──────── Supplied material ────────

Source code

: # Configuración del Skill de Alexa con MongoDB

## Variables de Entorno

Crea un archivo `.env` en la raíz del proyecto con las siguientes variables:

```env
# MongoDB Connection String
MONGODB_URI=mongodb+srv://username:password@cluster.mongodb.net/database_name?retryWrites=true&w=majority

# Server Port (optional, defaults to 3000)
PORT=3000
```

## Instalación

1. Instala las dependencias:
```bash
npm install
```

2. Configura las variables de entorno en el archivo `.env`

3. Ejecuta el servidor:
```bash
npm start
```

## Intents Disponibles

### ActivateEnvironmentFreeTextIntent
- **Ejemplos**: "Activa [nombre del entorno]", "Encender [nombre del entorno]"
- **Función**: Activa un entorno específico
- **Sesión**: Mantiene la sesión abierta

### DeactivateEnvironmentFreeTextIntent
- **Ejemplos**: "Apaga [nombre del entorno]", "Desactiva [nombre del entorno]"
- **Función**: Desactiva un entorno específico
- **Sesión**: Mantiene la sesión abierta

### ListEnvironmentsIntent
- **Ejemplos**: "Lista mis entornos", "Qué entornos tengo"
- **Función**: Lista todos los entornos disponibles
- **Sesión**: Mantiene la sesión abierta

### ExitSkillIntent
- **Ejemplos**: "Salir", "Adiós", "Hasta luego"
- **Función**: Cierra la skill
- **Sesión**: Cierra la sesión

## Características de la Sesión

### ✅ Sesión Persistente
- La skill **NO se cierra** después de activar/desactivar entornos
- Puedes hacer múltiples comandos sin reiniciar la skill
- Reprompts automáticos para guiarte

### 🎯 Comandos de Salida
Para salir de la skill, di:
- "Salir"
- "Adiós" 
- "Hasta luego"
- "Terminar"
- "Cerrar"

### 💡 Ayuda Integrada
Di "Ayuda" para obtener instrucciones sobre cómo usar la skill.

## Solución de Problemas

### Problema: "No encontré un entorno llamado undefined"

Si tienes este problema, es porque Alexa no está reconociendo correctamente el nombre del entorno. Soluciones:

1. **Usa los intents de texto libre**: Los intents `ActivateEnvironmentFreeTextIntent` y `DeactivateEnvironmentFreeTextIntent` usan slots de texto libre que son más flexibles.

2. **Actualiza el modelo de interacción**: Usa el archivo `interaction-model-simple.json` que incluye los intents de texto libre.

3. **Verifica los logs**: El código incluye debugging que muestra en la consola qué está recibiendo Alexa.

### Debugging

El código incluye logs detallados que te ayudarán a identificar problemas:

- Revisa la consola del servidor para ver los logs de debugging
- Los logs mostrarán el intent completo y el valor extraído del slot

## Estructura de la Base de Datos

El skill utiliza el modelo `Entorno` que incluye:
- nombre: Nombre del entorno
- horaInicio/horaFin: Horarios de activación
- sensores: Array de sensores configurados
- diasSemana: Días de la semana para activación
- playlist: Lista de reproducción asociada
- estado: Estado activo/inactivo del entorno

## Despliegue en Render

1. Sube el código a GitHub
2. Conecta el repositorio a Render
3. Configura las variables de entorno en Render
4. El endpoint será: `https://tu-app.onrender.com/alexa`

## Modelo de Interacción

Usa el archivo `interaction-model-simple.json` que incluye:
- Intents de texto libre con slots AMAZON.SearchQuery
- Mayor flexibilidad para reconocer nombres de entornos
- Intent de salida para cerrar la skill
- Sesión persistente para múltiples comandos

────────

● **Task statement**
Whatever appears in the material must be set down again, word for word.

● **Result**
Source code

: # Configuración del Skill de Alexa con MongoDB

## Variables de Entorno

Crea un archivo `.env` en la raíz del proyecto con las siguientes variables:

```env
# MongoDB Connection String
MONGODB_URI=mongodb+srv://username:password@cluster.mongodb.net/database_name?retryWrites=true&w=majority

# Server Port (optional, defaults to 3000)
PORT=3000
```

## Instalación

1. Instala las dependencias:
```bash
npm install
```

2. Configura las variables de entorno en el archivo `.env`

3. Ejecuta el servidor:
```bash
npm start
```

## Intents Disponibles

### ActivateEnvironmentFreeTextIntent
- **Ejemplos**: "Activa [nombre del entorno]", "Encender [nombre del entorno]"
- **Función**: Activa un entorno específico
- **Sesión**: Mantiene la sesión abierta

### DeactivateEnvironmentFreeTextIntent
- **Ejemplos**: "Apaga [nombre del entorno]", "Desactiva [nombre del entorno]"
- **Función**: Desactiva un entorno específico
- **Sesión**: Mantiene la sesión abierta

### ListEnvironmentsIntent
- **Ejemplos**: "Lista mis entornos", "Qué entornos tengo"
- **Función**: Lista todos los entornos disponibles
- **Sesión**: Mantiene la sesión abierta

### ExitSkillIntent
- **Ejemplos**: "Salir", "Adiós", "Hasta luego"
- **Función**: Cierra la skill
- **Sesión**: Cierra la sesión

## Características de la Sesión

### ✅ Sesión Persistente
- La skill **NO se cierra** después de activar/desactivar entornos
- Puedes hacer múltiples comandos sin reiniciar la skill
- Reprompts automáticos para guiarte

### 🎯 Comandos de Salida
Para salir de la skill, di:
- "Salir"
- "Adiós" 
- "Hasta luego"
- "Terminar"
- "Cerrar"

### 💡 Ayuda Integrada
Di "Ayuda" para obtener instrucciones sobre cómo usar la skill.

## Solución de Problemas

### Problema: "No encontré un entorno llamado undefined"

Si tienes este problema, es porque Alexa no está reconociendo correctamente el nombre del entorno. Soluciones:

1. **Usa los intents de texto libre**: Los intents `ActivateEnvironmentFreeTextIntent` y `DeactivateEnvironmentFreeTextIntent` usan slots de texto libre que son más flexibles.

2. **Actualiza el modelo de interacción**: Usa el archivo `interaction-model-simple.json` que incluye los intents de texto libre.

3. **Verifica los logs**: El código incluye debugging que muestra en la consola qué está recibiendo Alexa.

### Debugging

El código incluye logs detallados que te ayudarán a identificar problemas:

- Revisa la consola del servidor para ver los logs de debugging
- Los logs mostrarán el intent completo y el valor extraído del slot

## Estructura de la Base de Datos

El skill utiliza el modelo `Entorno` que incluye:
- nombre: Nombre del entorno
- horaInicio/horaFin: Horarios de activación
- sensores: Array de sensores configurados
- diasSemana: Días de la semana para activación
- playlist: Lista de reproducción asociada
- estado: Estado activo/inactivo del entorno

## Despliegue en Render

1. Sube el código a GitHub
2. Conecta el repositorio a Render
3. Configura las variables de entorno en Render
4. El endpoint será: `https://tu-app.onrender.com/alexa`

## Modelo de Interacción

Usa el archivo `interaction-model-simple.json` que incluye:
- Intents de texto libre con slots AMAZON.SearchQuery
- Mayor flexibilidad para reconocer nombres de entornos
- Intent de salida para cerrar la skill
- Sesión persistente para múltiples comandos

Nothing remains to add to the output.